Work instructions: Leaving out every picture, retype the lines below from the top through the one that contains "The usual frequency-domain".

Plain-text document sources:
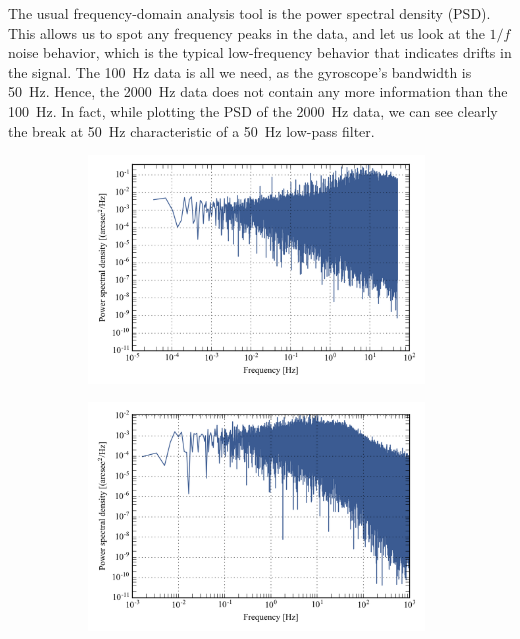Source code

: The usual frequency-domain analysis tool is the power spectral density (PSD). This allows us to spot any frequency peaks in the data, and let us look at the $1/f$ noise behavior, which is the typical low-frequency behavior that indicates drifts in the signal. The \SI{100}{\hertz} data is all we need, as the gyroscope's bandwidth is \SI{50}{\hertz}. Hence, the \SI{2000}{\hertz} data does not contain any more information than the \SI{100}{\hertz}. In fact, while plotting the PSD of the \SI{2000}{\hertz} data, we can see clearly the break at \SI{50}{\hertz} characteristic of a \SI{50}{\hertz} low-pass filter.

\begin{figure}[!h]
\begin{subfigure}[b]{0.5\textwidth}

		\centering
		\includegraphics[width=0.98\textwidth]{Figures/sspwsd_11005.png} 
		\caption{}
		\label{subfig:sspsd11005}
\end{subfigure}
\begin{subfigure}[b]{0.5\textwidth}
		\centering
		\includegraphics[width=0.98\textwidth]{Figures/sspwsd2000_11005.png} 

\end{subfigure}
\end{figure}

Output for this task:
Source code

: The usual frequency-domain analysis tool is the power spectral density (PSD). This allows us to spot any frequency peaks in the data, and let us look at the $1/f$ noise behavior, which is the typical low-frequency behavior that indicates drifts in the signal. The \SI{100}{\hertz} data is all we need, as the gyroscope's bandwidth is \SI{50}{\hertz}. Hence, the \SI{2000}{\hertz} data does not contain any more information than the \SI{100}{\hertz}. In fact, while plotting the PSD of the \SI{2000}{\hertz} data, we can see clearly the break at \SI{50}{\hertz} characteristic of a \SI{50}{\hertz} low-pass filter.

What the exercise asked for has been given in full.